# Work to complete
In full and word for word, print the data below.

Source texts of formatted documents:
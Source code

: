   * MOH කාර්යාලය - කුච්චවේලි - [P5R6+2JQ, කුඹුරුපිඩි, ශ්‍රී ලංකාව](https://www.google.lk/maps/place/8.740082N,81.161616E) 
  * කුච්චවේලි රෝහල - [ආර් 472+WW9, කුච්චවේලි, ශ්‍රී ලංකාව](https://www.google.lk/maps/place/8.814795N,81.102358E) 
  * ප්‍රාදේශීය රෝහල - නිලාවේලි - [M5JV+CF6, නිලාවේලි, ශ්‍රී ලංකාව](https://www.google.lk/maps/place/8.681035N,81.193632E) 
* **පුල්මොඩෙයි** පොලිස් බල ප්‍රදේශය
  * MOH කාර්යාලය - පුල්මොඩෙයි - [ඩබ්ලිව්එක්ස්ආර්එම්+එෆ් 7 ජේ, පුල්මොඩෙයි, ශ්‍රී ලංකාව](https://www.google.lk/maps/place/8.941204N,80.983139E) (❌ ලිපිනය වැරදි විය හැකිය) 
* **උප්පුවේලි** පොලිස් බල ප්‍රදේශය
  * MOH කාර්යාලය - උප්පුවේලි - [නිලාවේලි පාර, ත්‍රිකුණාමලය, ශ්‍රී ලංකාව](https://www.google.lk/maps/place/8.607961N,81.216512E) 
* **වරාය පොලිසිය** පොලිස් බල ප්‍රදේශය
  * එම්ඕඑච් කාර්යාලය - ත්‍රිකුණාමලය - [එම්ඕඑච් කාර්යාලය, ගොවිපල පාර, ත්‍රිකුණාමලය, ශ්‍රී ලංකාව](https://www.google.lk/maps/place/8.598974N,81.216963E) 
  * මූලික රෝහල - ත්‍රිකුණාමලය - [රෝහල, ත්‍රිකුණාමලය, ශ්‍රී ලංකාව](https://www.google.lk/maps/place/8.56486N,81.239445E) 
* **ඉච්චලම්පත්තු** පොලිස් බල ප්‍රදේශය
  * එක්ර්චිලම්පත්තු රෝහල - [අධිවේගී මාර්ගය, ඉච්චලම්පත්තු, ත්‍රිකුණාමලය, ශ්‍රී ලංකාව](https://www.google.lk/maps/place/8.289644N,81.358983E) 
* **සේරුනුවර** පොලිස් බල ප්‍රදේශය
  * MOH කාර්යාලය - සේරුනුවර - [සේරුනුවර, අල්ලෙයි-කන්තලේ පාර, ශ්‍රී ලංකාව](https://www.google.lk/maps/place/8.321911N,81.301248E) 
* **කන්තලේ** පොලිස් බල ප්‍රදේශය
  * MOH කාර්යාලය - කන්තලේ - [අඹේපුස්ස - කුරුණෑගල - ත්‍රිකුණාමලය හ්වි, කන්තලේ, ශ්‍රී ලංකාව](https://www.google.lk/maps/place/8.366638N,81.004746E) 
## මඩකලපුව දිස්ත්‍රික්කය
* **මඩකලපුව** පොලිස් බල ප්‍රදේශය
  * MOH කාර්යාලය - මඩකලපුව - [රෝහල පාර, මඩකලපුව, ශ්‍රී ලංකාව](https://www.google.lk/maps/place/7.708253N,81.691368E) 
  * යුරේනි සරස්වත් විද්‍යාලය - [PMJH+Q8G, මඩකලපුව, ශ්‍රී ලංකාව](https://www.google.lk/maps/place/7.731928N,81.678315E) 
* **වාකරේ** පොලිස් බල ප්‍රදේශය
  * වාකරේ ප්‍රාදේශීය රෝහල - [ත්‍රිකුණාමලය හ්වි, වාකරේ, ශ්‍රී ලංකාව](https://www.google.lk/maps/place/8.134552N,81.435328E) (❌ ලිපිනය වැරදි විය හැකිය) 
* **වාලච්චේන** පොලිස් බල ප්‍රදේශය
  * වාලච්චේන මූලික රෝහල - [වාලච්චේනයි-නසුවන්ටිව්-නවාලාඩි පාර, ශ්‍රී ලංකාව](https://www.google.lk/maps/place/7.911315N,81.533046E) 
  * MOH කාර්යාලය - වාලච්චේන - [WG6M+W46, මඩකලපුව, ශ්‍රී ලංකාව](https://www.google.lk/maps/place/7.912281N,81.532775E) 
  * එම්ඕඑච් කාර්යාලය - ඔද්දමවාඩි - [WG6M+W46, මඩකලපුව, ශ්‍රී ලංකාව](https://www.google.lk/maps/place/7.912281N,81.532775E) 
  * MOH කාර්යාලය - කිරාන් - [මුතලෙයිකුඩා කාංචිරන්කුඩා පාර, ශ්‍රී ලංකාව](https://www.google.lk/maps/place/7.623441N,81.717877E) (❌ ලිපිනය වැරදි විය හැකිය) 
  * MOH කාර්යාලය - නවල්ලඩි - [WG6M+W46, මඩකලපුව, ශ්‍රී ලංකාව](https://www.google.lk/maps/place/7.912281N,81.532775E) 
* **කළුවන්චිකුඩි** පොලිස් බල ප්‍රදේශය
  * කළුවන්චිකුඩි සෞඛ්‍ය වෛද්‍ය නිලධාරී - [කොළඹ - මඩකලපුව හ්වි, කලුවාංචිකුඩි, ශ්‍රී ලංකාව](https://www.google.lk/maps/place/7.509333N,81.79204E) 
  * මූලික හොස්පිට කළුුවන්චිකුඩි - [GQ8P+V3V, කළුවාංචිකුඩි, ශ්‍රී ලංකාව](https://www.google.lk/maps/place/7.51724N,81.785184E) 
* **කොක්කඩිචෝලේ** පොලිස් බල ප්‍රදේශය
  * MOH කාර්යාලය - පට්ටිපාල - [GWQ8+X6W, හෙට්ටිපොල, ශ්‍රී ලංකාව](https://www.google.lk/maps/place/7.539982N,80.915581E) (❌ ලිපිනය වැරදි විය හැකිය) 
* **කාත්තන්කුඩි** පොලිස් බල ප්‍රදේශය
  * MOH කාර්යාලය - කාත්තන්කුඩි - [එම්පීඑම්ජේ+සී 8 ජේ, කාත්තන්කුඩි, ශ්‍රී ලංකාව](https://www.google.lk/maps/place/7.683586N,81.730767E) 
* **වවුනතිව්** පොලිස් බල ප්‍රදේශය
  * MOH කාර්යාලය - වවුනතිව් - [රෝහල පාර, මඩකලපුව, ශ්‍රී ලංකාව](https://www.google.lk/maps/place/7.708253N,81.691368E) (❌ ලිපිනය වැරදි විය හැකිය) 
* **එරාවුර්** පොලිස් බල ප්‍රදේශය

# Finished task
Source code

:   * MOH කාර්යාලය - කුච්චවේලි - [P5R6+2JQ, කුඹුරුපිඩි, ශ්‍රී ලංකාව](https://www.google.lk/maps/place/8.740082N,81.161616E) 
  * කුච්චවේලි රෝහල - [ආර් 472+WW9, කුච්චවේලි, ශ්‍රී ලංකාව](https://www.google.lk/maps/place/8.814795N,81.102358E) 
  * ප්‍රාදේශීය රෝහල - නිලාවේලි - [M5JV+CF6, නිලාවේලි, ශ්‍රී ලංකාව](https://www.google.lk/maps/place/8.681035N,81.193632E) 
* **පුල්මොඩෙයි** පොලිස් බල ප්‍රදේශය
  * MOH කාර්යාලය - පුල්මොඩෙයි - [ඩබ්ලිව්එක්ස්ආර්එම්+එෆ් 7 ජේ, පුල්මොඩෙයි, ශ්‍රී ලංකාව](https://www.google.lk/maps/place/8.941204N,80.983139E) (❌ ලිපිනය වැරදි විය හැකිය) 
* **උප්පුවේලි** පොලිස් බල ප්‍රදේශය
  * MOH කාර්යාලය - උප්පුවේලි - [නිලාවේලි පාර, ත්‍රිකුණාමලය, ශ්‍රී ලංකාව](https://www.google.lk/maps/place/8.607961N,81.216512E) 
* **වරාය පොලිසිය** පොලිස් බල ප්‍රදේශය
  * එම්ඕඑච් කාර්යාලය - ත්‍රිකුණාමලය - [එම්ඕඑච් කාර්යාලය, ගොවිපල පාර, ත්‍රිකුණාමලය, ශ්‍රී ලංකාව](https://www.google.lk/maps/place/8.598974N,81.216963E) 
  * මූලික රෝහල - ත්‍රිකුණාමලය - [රෝහල, ත්‍රිකුණාමලය, ශ්‍රී ලංකාව](https://www.google.lk/maps/place/8.56486N,81.239445E) 
* **ඉච්චලම්පත්තු** පොලිස් බල ප්‍රදේශය
  * එක්ර්චිලම්පත්තු රෝහල - [අධිවේගී මාර්ගය, ඉච්චලම්පත්තු, ත්‍රිකුණාමලය, ශ්‍රී ලංකාව](https://www.google.lk/maps/place/8.289644N,81.358983E) 
* **සේරුනුවර** පොලිස් බල ප්‍රදේශය
  * MOH කාර්යාලය - සේරුනුවර - [සේරුනුවර, අල්ලෙයි-කන්තලේ පාර, ශ්‍රී ලංකාව](https://www.google.lk/maps/place/8.321911N,81.301248E) 
* **කන්තලේ** පොලිස් බල ප්‍රදේශය
  * MOH කාර්යාලය - කන්තලේ - [අඹේපුස්ස - කුරුණෑගල - ත්‍රිකුණාමලය හ්වි, කන්තලේ, ශ්‍රී ලංකාව](https://www.google.lk/maps/place/8.366638N,81.004746E) 
## මඩකලපුව දිස්ත්‍රික්කය
* **මඩකලපුව** පොලිස් බල ප්‍රදේශය
  * MOH කාර්යාලය - මඩකලපුව - [රෝහල පාර, මඩකලපුව, ශ්‍රී ලංකාව](https://www.google.lk/maps/place/7.708253N,81.691368E) 
  * යුරේනි සරස්වත් විද්‍යාලය - [PMJH+Q8G, මඩකලපුව, ශ්‍රී ලංකාව](https://www.google.lk/maps/place/7.731928N,81.678315E) 
* **වාකරේ** පොලිස් බල ප්‍රදේශය
  * වාකරේ ප්‍රාදේශීය රෝහල - [ත්‍රිකුණාමලය හ්වි, වාකරේ, ශ්‍රී ලංකාව](https://www.google.lk/maps/place/8.134552N,81.435328E) (❌ ලිපිනය වැරදි විය හැකිය) 
* **වාලච්චේන** පොලිස් බල ප්‍රදේශය
  * වාලච්චේන මූලික රෝහල - [වාලච්චේනයි-නසුවන්ටිව්-නවාලාඩි පාර, ශ්‍රී ලංකාව](https://www.google.lk/maps/place/7.911315N,81.533046E) 
  * MOH කාර්යාලය - වාලච්චේන - [WG6M+W46, මඩකලපුව, ශ්‍රී ලංකාව](https://www.google.lk/maps/place/7.912281N,81.532775E) 
  * එම්ඕඑච් කාර්යාලය - ඔද්දමවාඩි - [WG6M+W46, මඩකලපුව, ශ්‍රී ලංකාව](https://www.google.lk/maps/place/7.912281N,81.532775E) 
  * MOH කාර්යාලය - කිරාන් - [මුතලෙයිකුඩා කාංචිරන්කුඩා පාර, ශ්‍රී ලංකාව](https://www.google.lk/maps/place/7.623441N,81.717877E) (❌ ලිපිනය වැරදි විය හැකිය) 
  * MOH කාර්යාලය - නවල්ලඩි - [WG6M+W46, මඩකලපුව, ශ්‍රී ලංකාව](https://www.google.lk/maps/place/7.912281N,81.532775E) 
* **කළුවන්චිකුඩි** පොලිස් බල ප්‍රදේශය
  * කළුවන්චිකුඩි සෞඛ්‍ය වෛද්‍ය නිලධාරී - [කොළඹ - මඩකලපුව හ්වි, කලුවාංචිකුඩි, ශ්‍රී ලංකාව](https://www.google.lk/maps/place/7.509333N,81.79204E) 
  * මූලික හොස්පිට කළුුවන්චිකුඩි - [GQ8P+V3V, කළුවාංචිකුඩි, ශ්‍රී ලංකාව](https://www.google.lk/maps/place/7.51724N,81.785184E) 
* **කොක්කඩිචෝලේ** පොලිස් බල ප්‍රදේශය
  * MOH කාර්යාලය - පට්ටිපාල - [GWQ8+X6W, හෙට්ටිපොල, ශ්‍රී ලංකාව](https://www.google.lk/maps/place/7.539982N,80.915581E) (❌ ලිපිනය වැරදි විය හැකිය) 
* **කාත්තන්කුඩි** පොලිස් බල ප්‍රදේශය
  * MOH කාර්යාලය - කාත්තන්කුඩි - [එම්පීඑම්ජේ+සී 8 ජේ, කාත්තන්කුඩි, ශ්‍රී ලංකාව](https://www.google.lk/maps/place/7.683586N,81.730767E) 
* **වවුනතිව්** පොලිස් බල ප්‍රදේශය
  * MOH කාර්යාලය - වවුනතිව් - [රෝහල පාර, මඩකලපුව, ශ්‍රී ලංකාව](https://www.google.lk/maps/place/7.708253N,81.691368E) (❌ ලිපිනය වැරදි විය හැකිය) 
* **එරාවුර්** පොලිස් බල ප්‍රදේශය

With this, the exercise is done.